Review of HDF5 / HDF-EOS5 specifications- Please indicate which RFC this response applies to:
_X__ ESE-RFC-007 HDF5___ ESE-RFC-008 HDF-EOS5 - (Your background) Describe in a sentence or two your overall implementation experience related to the proposed specification. (e.g., specification implementer, tools developer, data provider, scientific analyst, science user, etc.) Have you directly implemented or modified an HDF5 or HDF-EOS5 library using the specification? Did you use pre-existing software, and if so, what did you use?
I have been working with HDF since approximately 1995, though not continuously. When I started few tools supported HDF and so I had to work in either C or Fortran. Since then more vendors have offered HDF(5) support in their high level language products and I have used those as well. I have been using HDF(5) since June 2004 in relation to the Data Center. - (Compatibility) The latest versions of the HDF and associated HDF-EOS specifications were submitted to the standards process; these are HDF5 and HDF-EOS5. HDF5 represents a significant departure from previous versions of HDF. HDF-EOS5 supports HDF5, but maintains the previous HDF-EOS interface to the extent possible.
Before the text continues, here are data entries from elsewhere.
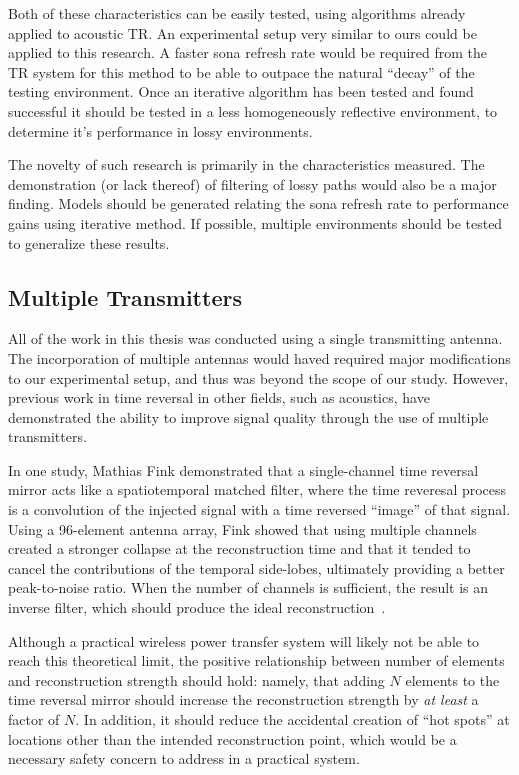 Both of these characteristics can be easily tested, using algorithms already applied to acoustic TR. An experimental setup very similar to ours could be applied to this research. A faster sona refresh rate would be required from the TR system for this method to be able to outpace the natural ``decay'' of the testing environment. Once an iterative algorithm has been tested and found successful it should be tested in a less homogeneously reflective environment, to determine it's performance in lossy environments.

The novelty of such research is primarily in the characteristics measured. The demonstration (or lack thereof) of filtering of lossy paths would also be a major finding. Models should be generated relating the sona refresh rate to performance gains using iterative method. If possible, multiple environments should be tested to generalize these results.

\subsection{Multiple Transmitters}

All of the work in this thesis was conducted using a single transmitting antenna. The incorporation of multiple antennas would haved required major modifications to our experimental setup, and thus was beyond the scope of our study. However, previous work in time reversal in other fields, such as acoustics, have demonstrated the ability to improve signal quality through the use of multiple transmitters.

In one study, Mathias Fink demonstrated that a single-channel time reversal mirror acts like a spatiotemporal matched filter, where the time reveresal process is a convolution of the injected signal with a time reversed ``image'' of that signal. Using a 96-element antenna array, Fink showed that using multiple channels created a stronger collapse at the reconstruction time and that it tended to cancel the contributions of the temporal side-lobes, ultimately providing a better peak-to-noise ratio. When the number of channels is sufficient, the result is an inverse filter, which should produce the ideal reconstruction~\cite{fink-multi-channel}.

Although a practical wireless power transfer system will likely not be able to reach this theoretical limit, the positive relationship between number of elements and reconstruction strength should hold: namely, that adding $N$ elements to the time reversal mirror should increase the reconstruction strength by \textit{at least} a factor of $N$. In addition, it should reduce the accidental creation of ``hot spots'' at locations other than the intended reconstruction point, which would be a necessary safety concern to address in a practical system.

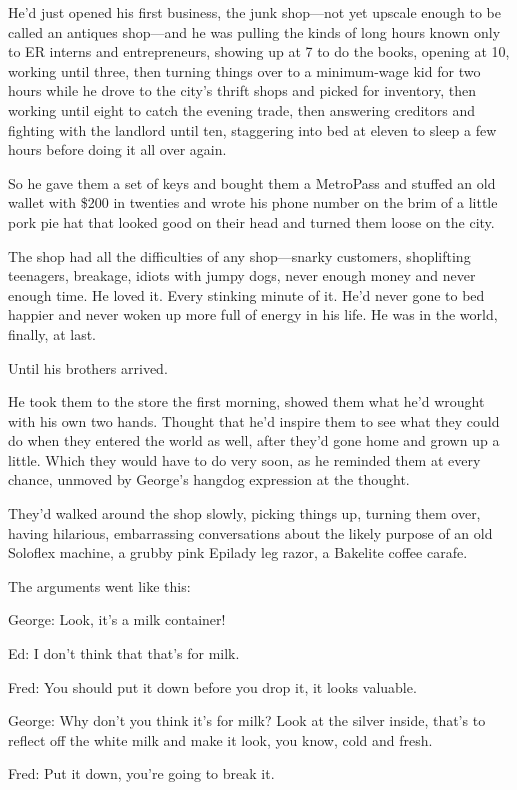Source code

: \documentclass{article}
\begin{document}
He'd just opened his first business, the junk shop---not yet upscale
enough to be called an antiques shop---and he was pulling the kinds of
long hours known only to ER interns and entrepreneurs, showing up at 7
to do the books, opening at 10, working until three, then turning
things over to a minimum-wage kid for two hours while he drove to the
city's thrift shops and picked for inventory, then working until eight
to catch the evening trade, then answering creditors and fighting with
the landlord until ten, staggering into bed at eleven to sleep a few
hours before doing it all over again.

So he gave them a set of keys and bought them a MetroPass and stuffed
an old wallet with \$200 in twenties and wrote his phone number on the
brim of a little pork pie hat that looked good on their head and
turned them loose on the city.

The shop had all the difficulties of any shop---snarky customers,
shoplifting teenagers, breakage, idiots with jumpy dogs, never enough
money and never enough time.  He loved it.  Every stinking minute of
it.  He'd never gone to bed happier and never woken up more full of
energy in his life.  He was in the world, finally, at last.

Until his brothers arrived.

He took them to the store the first morning, showed them what he'd
wrought with his own two hands.  Thought that he'd inspire them to see
what they could do when they entered the world as well, after they'd
gone home and grown up a little.  Which they would have to do very
soon, as he reminded them at every chance, unmoved by George's hangdog
expression at the thought.

They'd walked around the shop slowly, picking things up, turning them
over, having hilarious, embarrassing conversations about the likely
purpose of an old Soloflex machine, a grubby pink Epilady leg razor, a
Bakelite coffee carafe.

The arguments went like this:

George:  Look, it's a milk container!

Ed:  I don't think that that's for milk.

Fred:  You should put it down before you drop it, it looks valuable.

George:  Why don't you think it's for milk?  Look at the silver
inside, that's to reflect off the white milk and make it look, you
know, cold and fresh.

Fred:  Put it down, you're going to break it.
\end{document}
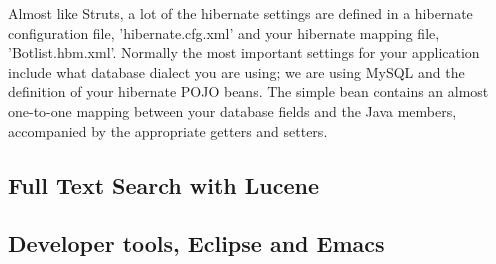Almost like Struts, a lot of the hibernate settings 
are defined in a hibernate configuration file, 'hibernate.cfg.xml' 
and your hibernate mapping file, 'Botlist.hbm.xml'. 
Normally the most important settings for your application 
include what database dialect you are using; we are using MySQL 
and the definition of your hibernate POJO beans. 
The simple bean contains an almost one-to-one mapping between 
your database fields and the Java members, accompanied by 
the appropriate getters and setters.

\subsection{Full Text Search with Lucene}

\subsection{Developer tools, Eclipse and Emacs}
What version(s) of the specification(s) have you evaluated or are you using now? If you are not using the latest version(s), why not?
Our data processing model uses HDF4, HDF5, HDF-EOS and HDF-EOS5. The earlest components were designed before HDF-EOS5 became stable and remain in HDF/HDF-EOS. Later components (Level 2 and higher products) use HDF-EOS5. Thus I have experience with both major HDF and HDF-EOS versions. - (Completeness) Does the specification provide all the detail you need to implement it in software? (e.g., to read or write a data file; to implement the library, a profile or extension; or develop a tool such as a format translator) If not, describe what is missing in the specification.
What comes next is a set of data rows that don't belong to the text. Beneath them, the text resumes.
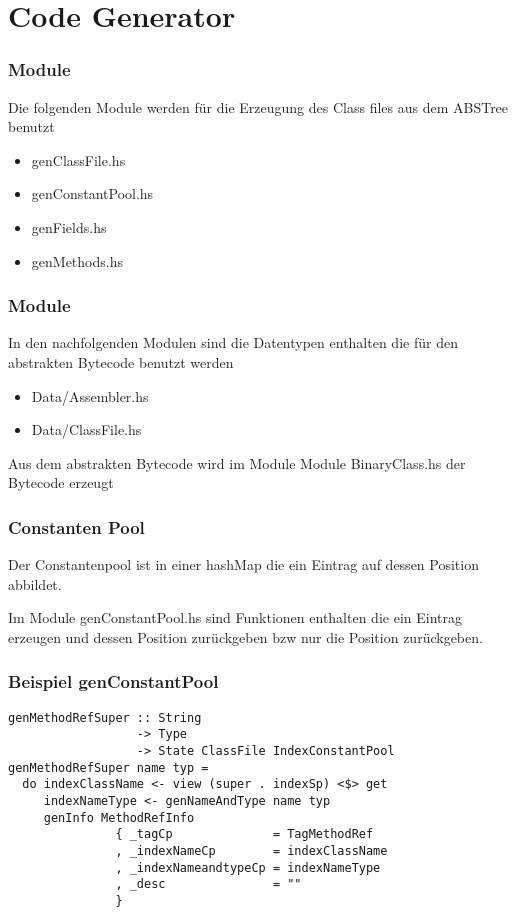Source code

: \section{Code Generator}

\begin{frame}
        \frametitle{Module}
        Die folgenden Module werden für die Erzeugung des Class files aus dem ABSTree benutzt
        \begin{itemize}
                \item genClassFile.hs
                \item genConstantPool.hs
                \item genFields.hs
                \item genMethods.hs
        \end{itemize}
\end{frame}
\begin{frame}
        \frametitle{Module}
        In den nachfolgenden Modulen sind die Datentypen enthalten die für den abstrakten Bytecode benutzt werden
        \begin{itemize}
                \item Data/Assembler.hs
                \item Data/ClassFile.hs
        \end{itemize}
        Aus dem abstrakten Bytecode wird im Module Module BinaryClass.hs der Bytecode erzeugt
\end{frame}
\begin{frame}
        \frametitle{Constanten Pool}
        Der Constantenpool ist in einer hashMap die ein Eintrag auf dessen Position abbildet.

        Im Module genConstantPool.hs sind Funktionen enthalten die ein Eintrag erzeugen und dessen Position zurückgeben bzw nur die Position zurückgeben.
\end{frame}
\begin{frame}[fragile]
        \frametitle{Beispiel genConstantPool}
        \begin{lstlisting}
genMethodRefSuper :: String
                  -> Type
                  -> State ClassFile IndexConstantPool
genMethodRefSuper name typ =
  do indexClassName <- view (super . indexSp) <$> get
     indexNameType <- genNameAndType name typ
     genInfo MethodRefInfo
               { _tagCp              = TagMethodRef
               , _indexNameCp        = indexClassName
               , _indexNameandtypeCp = indexNameType
               , _desc               = ""
               }
        \end{lstlisting}
\end{frame}

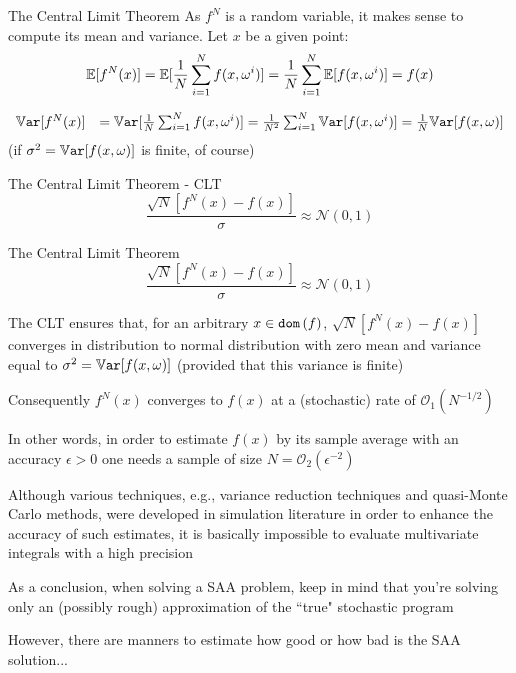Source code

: \begin{frame}{The Central Limit Theorem }
 As $f^N$ is a random variable, it makes sense to compute its mean and variance. Let $x$ be a given point:
\[
\mathbb{E}[f^N(x)] = \mathbb{E}[\frac{1}{N}\sum_{i=1}^N f(x,\omega^i)]= \frac{1}{N}\sum_{i=1}^N \mathbb{E}[f(x,\omega^i)] =f(x)
\]

\pula
\[
\begin{array}{ll}
\mathbb{V}\texttt{ar}[f^N(x)]&= \mathbb{V}\texttt{ar}[\frac{1}{N}\sum_{i=1}^N f(x,\omega^i)]=  \frac{1}{N^2}\sum_{i=1}^N \mathbb{V}\texttt{ar}[f(x,\omega^i)]= \frac{1}{N} \mathbb{V}\texttt{ar}[f(x,\omega)]
\end{array}
\]
 (if $\sigma^2=\mathbb{V}\texttt{ar}[f(x,\omega)]$ is finite, of course)


\begin{block}{The Central Limit Theorem - CLT}
\[
\frac{\sqrt{N}[f^N(x) - f(x)]}{\sigma}\approx \mathcal{N}(0,1)
\]
\end{block}
 \end{frame} 
 

\begin{frame}{The Central Limit Theorem }
\[
\frac{\sqrt{N}[f^N(x) - f(x)]}{\sigma}\approx \mathcal{N}(0,1)
\]
\pula 

The CLT ensures that, for an arbitrary $x \in {\tt dom}\, (f)$, $\sqrt{N}[f^N(x) - f(x)]$
converges in distribution to normal distribution with zero mean and variance equal to $\sigma^2=\mathbb{V}\texttt{ar}[f(x,\omega)]$ (provided that this variance is finite)
\pula

Consequently $f^N(x)$ converges to $f(x)$ at a (stochastic) rate of $\mathcal{O}_1(N^{-1/2})$
\pula

In other words, in order to estimate $f(x)$ by its sample average with an
accuracy $\epsilon>0$ one needs a sample of size $N = \mathcal{O}_2(\epsilon^{-2})$
\pula 

Although various techniques, e.g., variance reduction techniques and quasi-Monte Carlo
methods, were developed in simulation literature in order to enhance the
accuracy of such estimates,  it is basically impossible to evaluate multivariate integrals with
a high precision
\pula

As a conclusion, when solving a SAA problem, keep in mind that you're solving only an (possibly rough) approximation of the ``true" stochastic program

\pula
However, there are manners to estimate how good or how bad is the SAA solution...

 \end{frame}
I do not know if the standard provides enough information to implement libraries which can read and write the data. This is a large undertaking and re-implementing the libraries has never been a goal for me. - (Accuracy) Do any parts of the specification contain inaccuracies, or internal inconsistencies? If so, please provide details.
I do not know of any inaccuracies in the standards. - (Clarity) Is any part of the specification ambiguous, or poorly explained? If so, please provide details.
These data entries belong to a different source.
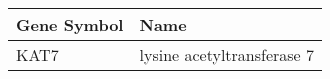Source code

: \begin{tabular}{ll}
\toprule
Gene Symbol &                       Name \\
\midrule
       KAT7 & lysine acetyltransferase 7 \\
\bottomrule
\end{tabular}
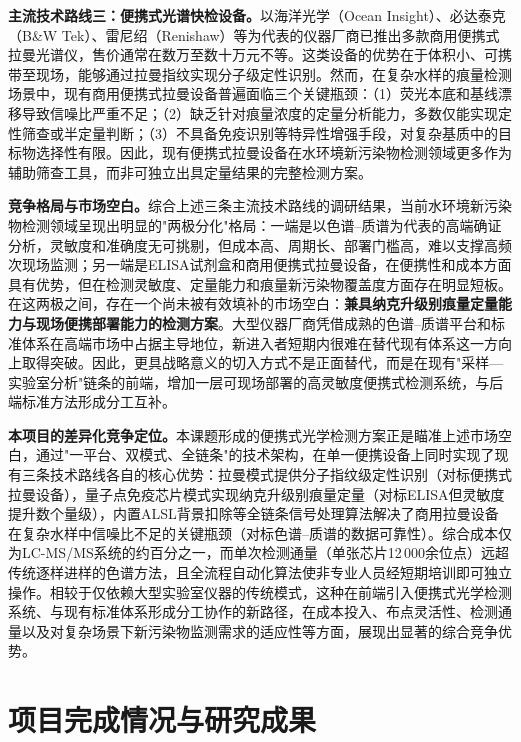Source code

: \documentclass[12pt,a4paper]{article}
\begin{document}
\textbf{主流技术路线三：便携式光谱快检设备。}以海洋光学（Ocean Insight）、必达泰克（B\&W Tek）、雷尼绍（Renishaw）等为代表的仪器厂商已推出多款商用便携式拉曼光谱仪，售价通常在数万至数十万元不等。这类设备的优势在于体积小、可携带至现场，能够通过拉曼指纹实现分子级定性识别。然而，在复杂水样的痕量检测场景中，现有商用便携式拉曼设备普遍面临三个关键瓶颈：（1）荧光本底和基线漂移导致信噪比严重不足；（2）缺乏针对痕量浓度的定量分析能力，多数仅能实现定性筛查或半定量判断；（3）不具备免疫识别等特异性增强手段，对复杂基质中的目标物选择性有限。因此，现有便携式拉曼设备在水环境新污染物检测领域更多作为辅助筛查工具，而非可独立出具定量结果的完整检测方案。

\textbf{竞争格局与市场空白。}综合上述三条主流技术路线的调研结果，当前水环境新污染物检测领域呈现出明显的"两极分化"格局：一端是以色谱--质谱为代表的高端确证分析，灵敏度和准确度无可挑剔，但成本高、周期长、部署门槛高，难以支撑高频次现场监测；另一端是ELISA试剂盒和商用便携式拉曼设备，在便携性和成本方面具有优势，但在检测灵敏度、定量能力和痕量新污染物覆盖度方面存在明显短板。在这两极之间，存在一个尚未被有效填补的市场空白：\textbf{兼具纳克升级别痕量定量能力与现场便携部署能力的检测方案}。大型仪器厂商凭借成熟的色谱--质谱平台和标准体系在高端市场中占据主导地位，新进入者短期内很难在替代现有体系这一方向上取得突破。因此，更具战略意义的切入方式不是正面替代，而是在现有"采样—实验室分析"链条的前端，增加一层可现场部署的高灵敏度便携式检测系统，与后端标准方法形成分工互补。

\textbf{本项目的差异化竞争定位。}本课题形成的便携式光学检测方案正是瞄准上述市场空白，通过"一平台、双模式、全链条"的技术架构，在单一便携设备上同时实现了现有三条技术路线各自的核心优势：拉曼模式提供分子指纹级定性识别（对标便携式拉曼设备），量子点免疫芯片模式实现纳克升级别痕量定量（对标ELISA但灵敏度提升数个量级），内置ALSL背景扣除等全链条信号处理算法解决了商用拉曼设备在复杂水样中信噪比不足的关键瓶颈（对标色谱--质谱的数据可靠性）。综合成本仅为LC-MS/MS系统的约百分之一，而单次检测通量（单张芯片12\,000余位点）远超传统逐样进样的色谱方法，且全流程自动化算法使非专业人员经短期培训即可独立操作。相较于仅依赖大型实验室仪器的传统模式，这种在前端引入便携式光学检测系统、与现有标准体系形成分工协作的新路径，在成本投入、布点灵活性、检测通量以及对复杂场景下新污染物监测需求的适应性等方面，展现出显著的综合竞争优势。

\section{项目完成情况与研究成果}
\end{document}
The API documentation describes input variables to functions as being either IN or OUT (or perhaps both). In the case of variables which are passed as reference (e.g.an array) and are labeled as IN type parameters it has never been clear if the functions will modify the referent or not. Are IN type parameter referents constants? This question applies both to HDF and HDF5. - (Balance) Does the standard describe the right set of concepts, behavior, data types, and data operations for its intended users? An overly broad set (requiring excessive complexity)? A narrowly simplistic set?
No complaints. - (Usefulness) How well does this specification meet your information sharing needs? (e.g., does it work well with the data types and data manipulations in your application? Does it properly represent your datasets? What are the pros and cons of this data format?)
HDF5 provides an effective method for managing scientific data. - (Implementation) What implementation challenges does the proposed standard present? (e.g., does it require advanced processing power, large amounts of memory, complex configuration, etc.? Does it scale to a production environment?)
The implementation challenge is the large amount of time needed to write codes which use HDF or HDF-EOS (either version). The programming process in either C or Fortran is not a particularly fast one. For scientific codes which need to run for long periods of times the development time can amortized over the long execution time. For analysis or data management needs using these programming languages is costly. Consistent, (i.e. funded) support for an open source scripting language would be helpful. A second implementation challenge is the need to have codes which support both HDF and HDF5. Being able to write single applications which can handle both data formats would be valuable in particular projects such as the OMI where both formats are used or when a transition is being made from HDF to HDF5 benefit from codes which only need to be written once. I think an object oriented programming API such as C++ or perhaps some modern version of Fortran would make this feasible. Apparently one exists for HDF5, but HDF? - (Flexibility) Into what software environment(s) have you integrated HDF5 or HDF-EOS5 (e.g., Solaris, Linux, Windows, Mac OS X)? Have you implemented, tested or deployed HDF5 or HDF-EOS5 packages other than those provided by the original HDF5 and HDF-EOS5 developers?
I have used HDF under Solaris, Linux, and Mac OS X and Cray T3E. It has performed well under all of these. I have used HDF5 under Solaris and Linux and expect to use it soon under Mac OS X. The OMI SIPS group has also used HDF4 as provided with the SDP toolkit.
|
|